The collective bargaining agreements, approved last week, call for putting 5% of employees’ pay toward health insurance, suspending benefits for a year and freezing pay increases until a 3% raise in July 2011.
Commissioners applauded administrators and the unions for finally shaking hands on agreements that will help staunch budget hemorrhages this year and keep costs down next year, but several raised concerns over the planned pay hike.
"Since we have no idea of what kind of revenue will be coming in to the county in 2011, or even what the shortfall will be, I see here that we’ve promised a 3% pay increase. Do we have any idea of how we’re going to pay that out?" Audrey Edmonson asked.
Rebeca Sosa had the same question.
"I am extremely concerned about telling our employees that they will receive a 3% increase…. How can we guarantee that to them today when we don’t even have the slightest idea of what the income of the property taxes is going to be?"
Miami-Dade Appraiser Pedro Garcia has insisted he can’t make estimates before the regular preliminary report in June despite requests from officials.
The administration has been making rough revenue projections for next year based on a 12% property tax roll decline — derived from foreclosure data, state revenue estimates and other sources — and is beginning to run scenarios contemplating worse.
Commissioner Carlos Gimenez noted that Broward’s appraiser released estimates this month.
Because Mr. Garcia "flat out said he couldn’t," how can the county promise 3% raises, Commissioner Sally Heyman asked, fearing layoffs and service cuts as a result of "the miscalculation."
County Manager George Burgess explained repeatedly that "That’s just a part of the cost of government that we then have to balance against revenue, and to the extent we’re off, we have to make the requisite service adjustments. Increase efficiencies, reduce administrative overhead, reduce service — preferably in that order."
Ms. Edmonson predicted administrators will ask for a tax hike.
The manager also pointed out that the 3% increase was one provision of many in the new contracts — several of them concessions from the unions that add up to more than $100 million in savings.
The 3% raise is to cost about $13 million.
"You can’t just look at that 3% in a vacuum," Mr.
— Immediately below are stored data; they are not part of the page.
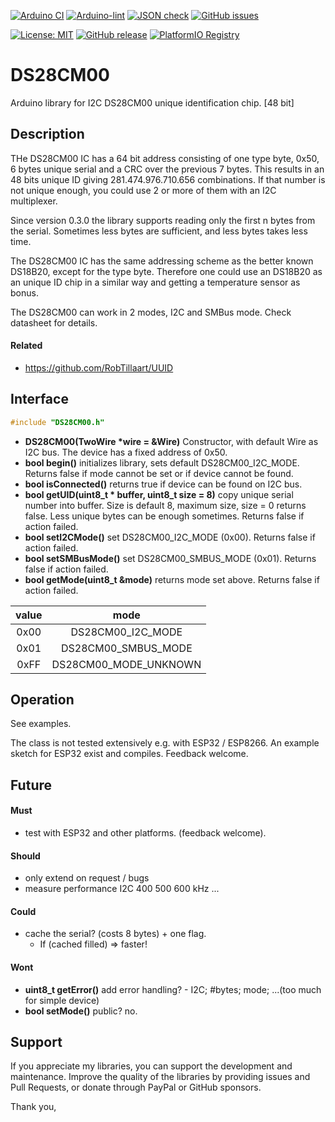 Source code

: 
[![Arduino CI](https://github.com/RobTillaart/DS28CM00/workflows/Arduino%20CI/badge.svg)](https://github.com/marketplace/actions/arduino_ci)
[![Arduino-lint](https://github.com/RobTillaart/DS28CM00/actions/workflows/arduino-lint.yml/badge.svg)](https://github.com/RobTillaart/DS28CM00/actions/workflows/arduino-lint.yml)
[![JSON check](https://github.com/RobTillaart/DS28CM00/actions/workflows/jsoncheck.yml/badge.svg)](https://github.com/RobTillaart/DS28CM00/actions/workflows/jsoncheck.yml)
[![GitHub issues](https://img.shields.io/github/issues/RobTillaart/DS28CM00.svg)](https://github.com/RobTillaart/DS28CM00/issues)

[![License: MIT](https://img.shields.io/badge/license-MIT-green.svg)](https://github.com/RobTillaart/DS28CM00/blob/master/LICENSE)
[![GitHub release](https://img.shields.io/github/release/RobTillaart/DS28CM00.svg?maxAge=3600)](https://github.com/RobTillaart/DS28CM00/releases)
[![PlatformIO Registry](https://badges.registry.platformio.org/packages/robtillaart/library/DS28CM00.svg)](https://registry.platformio.org/libraries/robtillaart/DS28CM00)


# DS28CM00

Arduino library for I2C DS28CM00 unique identification chip.  \[48 bit\]


## Description

THe DS28CM00 IC has a 64 bit address consisting of one type byte, 0x50, 6 bytes unique serial and a CRC
over the previous 7 bytes. This results in an 48 bits unique ID giving 281.474.976.710.656 combinations.
If that number is not unique enough, you could use 2 or more of them with an I2C multiplexer.

Since version 0.3.0 the library supports reading only the first n bytes from the serial.
Sometimes less bytes are sufficient, and less bytes takes less time.

The DS28CM00 IC has the same addressing scheme as the better known DS18B20, except for the type byte.
Therefore one could use an DS18B20 as an unique ID chip in a similar way and getting a temperature sensor
as bonus. 

The DS28CM00 can work in 2 modes, I2C and SMBus mode. Check datasheet for details.


#### Related

- https://github.com/RobTillaart/UUID


## Interface

```cpp
#include "DS28CM00.h"
```

- **DS28CM00(TwoWire \*wire = &Wire)** Constructor, with default Wire as I2C bus.
The device has a fixed address of 0x50.
- **bool begin()** initializes library, sets default DS28CM00_I2C_MODE.
Returns false if mode cannot be set or if device cannot be found.
- **bool isConnected()** returns true if device can be found on I2C bus.
- **bool getUID(uint8_t \* buffer, uint8_t size = 8)** copy unique serial number into buffer.
Size is default 8, maximum size, size = 0 returns false. 
Less unique bytes can be enough sometimes.
Returns false if action failed.
- **bool setI2CMode()** set DS28CM00_I2C_MODE (0x00). Returns false if action failed.
- **bool setSMBusMode()** set DS28CM00_SMBUS_MODE (0x01). Returns false if action failed.
- **bool getMode(uint8_t &mode)** returns mode set above. Returns false if action failed.


|  value  |  mode                   |
|:-------:|:-----------------------:|
|  0x00   |  DS28CM00_I2C_MODE      |
|  0x01   |  DS28CM00_SMBUS_MODE    |
|  0xFF   |  DS28CM00_MODE_UNKNOWN  |


## Operation

See examples.

The class is not tested extensively e.g. with ESP32 / ESP8266.
An example sketch for ESP32 exist and compiles. Feedback welcome.


## Future

#### Must

- test with ESP32 and other platforms. (feedback welcome).

#### Should

- only extend on request / bugs
- measure performance I2C 400 500 600 kHz ...

#### Could

- cache the serial? (costs 8 bytes) + one flag.
  - If (cached filled) => faster!

#### Wont

- **uint8_t getError()** add error handling? - I2C; #bytes; mode; ...(too much for simple device)
- **bool setMode()** public? no.

## Support

If you appreciate my libraries, you can support the development and maintenance.
Improve the quality of the libraries by providing issues and Pull Requests, or
donate through PayPal or GitHub sponsors.

Thank you,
Burgess said. "You have to look at it in the context of all of the concessions that labor has agreed to, because they’re significant."
Because it’s taken nearly half the fiscal year to agree to those concessions, and some union contracts are still outstanding, the county is dealing with an estimated $119.5 million deficit this year.
Reserves and unbudgeted carryover are to handle about $83.7 million.
Line-item budget reductions, service cuts and layoffs are to cover most of the rest.